Carlo d'Angiò e l'epoca d'oro della Basilica
Con l’avvento del dominio angioino (1266) la Basilica si avviava alla sua epoca d’oro. Colui che più d’ogni altro elevò il suo prestigio e la sua ricchezza fu il sovrano angioino Carlo II lo Zoppo (1285-1309). La sua generosità fu particolarmente viva allorché, catturato e condannato a morte in Sicilia, la notte invocò S. Nicola e all’alba venne a sapere che la condanna era stata annullata[1]. Quando rientrò a Napoli, cominciò ad inviare doni. Alla Basilica concesse tre feudi (Rutigliano, Sannicandro e Grumo), donò 23 codici liturgici (dei quali ne restano 8) per le celebrazioni secondo il rito parigino e numerose reliquie.
Carlo II si preoccupò anche di dare un nuovo assetto giuridico alla Basilica. Approfittando del fatto che il papa Bonifacio VIII gli era grato per averlo sostenuto al momento dell’elezione papale, chiese ed ottenne che il re potesse intervenire direttamente anche negli aspetti religiosi della chiesa. Fu una specie di Legatia apostolica di fine duecento. Il re, allo scopo di incrementare il decoro della chiesa, poteva annettere ad essa altre chiese, come avvenne di fatto col celebre monastero di Ognissanti e con la chiesa di S. Gregorio. Addirittura, nel 1304, Carlo II d’Angiò decise di mettere mano ad una nuova costituzione ecclesiastica[2] che avrebbe dovuto guidare la vita interna del clero della Basilica. Grazie agli stretti rapporti con i papi, scrisse così la costituzione fondamentale della chiesa, stabilendo il numero (42) e il tenore di vita dei canonici.

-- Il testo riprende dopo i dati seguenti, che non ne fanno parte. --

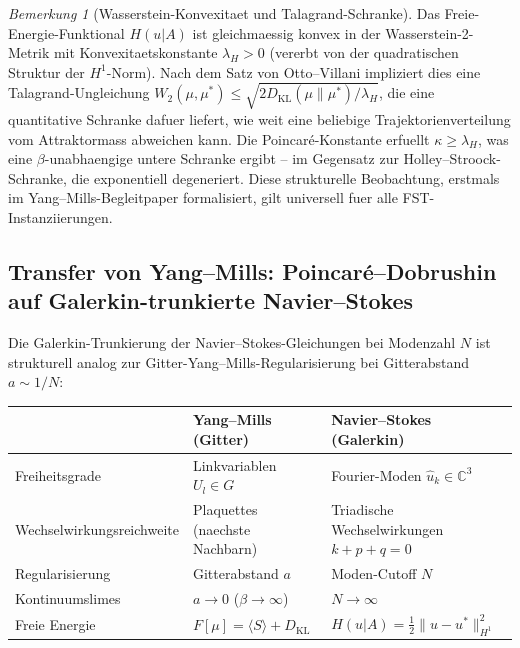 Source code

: \documentclass[12pt,a4paper]{article}
\theoremstyle{definition}
\theoremstyle{plain}
\theoremstyle{remark}
\newtheorem{remark}[definition]{Bemerkung}
\begin{document}
\begin{remark}[Wasserstein-Konvexitaet und Talagrand-Schranke]
\label{rem:talagrand}
Das Freie-Energie-Funktional $H(u|A)$ ist gleichmaessig konvex in der Wasserstein-2-Metrik mit Konvexitaetskonstante $\lambda_H > 0$ (vererbt von der quadratischen Struktur der $H^1$-Norm). Nach dem Satz von Otto--Villani impliziert dies eine Talagrand-Ungleichung $W_2(\mu, \mu^*) \leq \sqrt{2 D_{\mathrm{KL}}(\mu \| \mu^*) / \lambda_H}$, die eine quantitative Schranke dafuer liefert, wie weit eine beliebige Trajektorienverteilung vom Attraktormass abweichen kann. Die Poincar\'e-Konstante erfuellt $\kappa \geq \lambda_H$, was eine $\beta$-unabhaengige untere Schranke ergibt -- im Gegensatz zur Holley--Stroock-Schranke, die exponentiell degeneriert. Diese strukturelle Beobachtung, erstmals im Yang--Mills-Begleitpaper formalisiert, gilt universell fuer alle FST-Instanziierungen.
\end{remark}

\subsection{Transfer von Yang--Mills: Poincar\'e--Dobrushin auf Galerkin-trunkierte Navier--Stokes}
\label{sec:ym-ns-transfer}

Die Galerkin-Trunkierung der Navier--Stokes-Gleichungen bei Modenzahl $N$ ist strukturell analog zur Gitter-Yang--Mills-Regularisierung bei Gitterabstand $a \sim 1/N$:

\begin{center}
\begin{tabular}{l|l|l}
& \textbf{Yang--Mills (Gitter)} & \textbf{Navier--Stokes (Galerkin)} \\
\hline
Freiheitsgrade & Linkvariablen $U_l \in G$ & Fourier-Moden $\hat{u}_k \in \mathbb{C}^3$ \\
Wechselwirkungsreichweite & Plaquettes (naechste Nachbarn) & Triadische Wechselwirkungen $k + p + q = 0$ \\
Regularisierung & Gitterabstand $a$ & Moden-Cutoff $N$ \\
Kontinuumslimes & $a \to 0$ ($\beta \to \infty$) & $N \to \infty$ \\
Freie Energie & $F[\mu] = \langle S \rangle + D_{\mathrm{KL}}$ & $H(u|A) = \frac{1}{2}\|u - u^*\|_{H^1}^2$ \\
\end{tabular}
\end{center}
\end{document}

Dal punto di vista architettonico sotto di lui si ebbero due delle più rinomate sepolture: quelle dei due cancellieri baresi Roberto Chiurlia e Sparano da Bari. Data la proibizione di seppellire in chiesa, questi ottennero dei posti privilegiati, molto vicini all’entrata in chiesa, il primo presso il Portale dei leoni, il secondo presso il Portale della parete meridionale.
Sotto Carlo II si svolse una notevole attività pittorica, della quale però non ci è giunto altro se non l’affresco della Crocifissione nell’abside della cappella di S. Martino. E’ un affresco molto bello che rivela come gli artisti pugliesi si sforzassero di coniugare l’esperienza bizantina con la contemporanea rivelazione di Giotto in toscana. L’artista è Giovanni di Taranto, che vi lavorò nel 1304. Autore e data ci sono noti da una lettera che il pittore inviò al re di Napoli, in cui raccontava di un’aggressione subìta mentre rientrava a Taranto dopo aver affrescato la Basilica di S. Nicola a Bari. Lettera che si giustifica con quanto detto sullo status giuridico della Basilica come cappella palatina.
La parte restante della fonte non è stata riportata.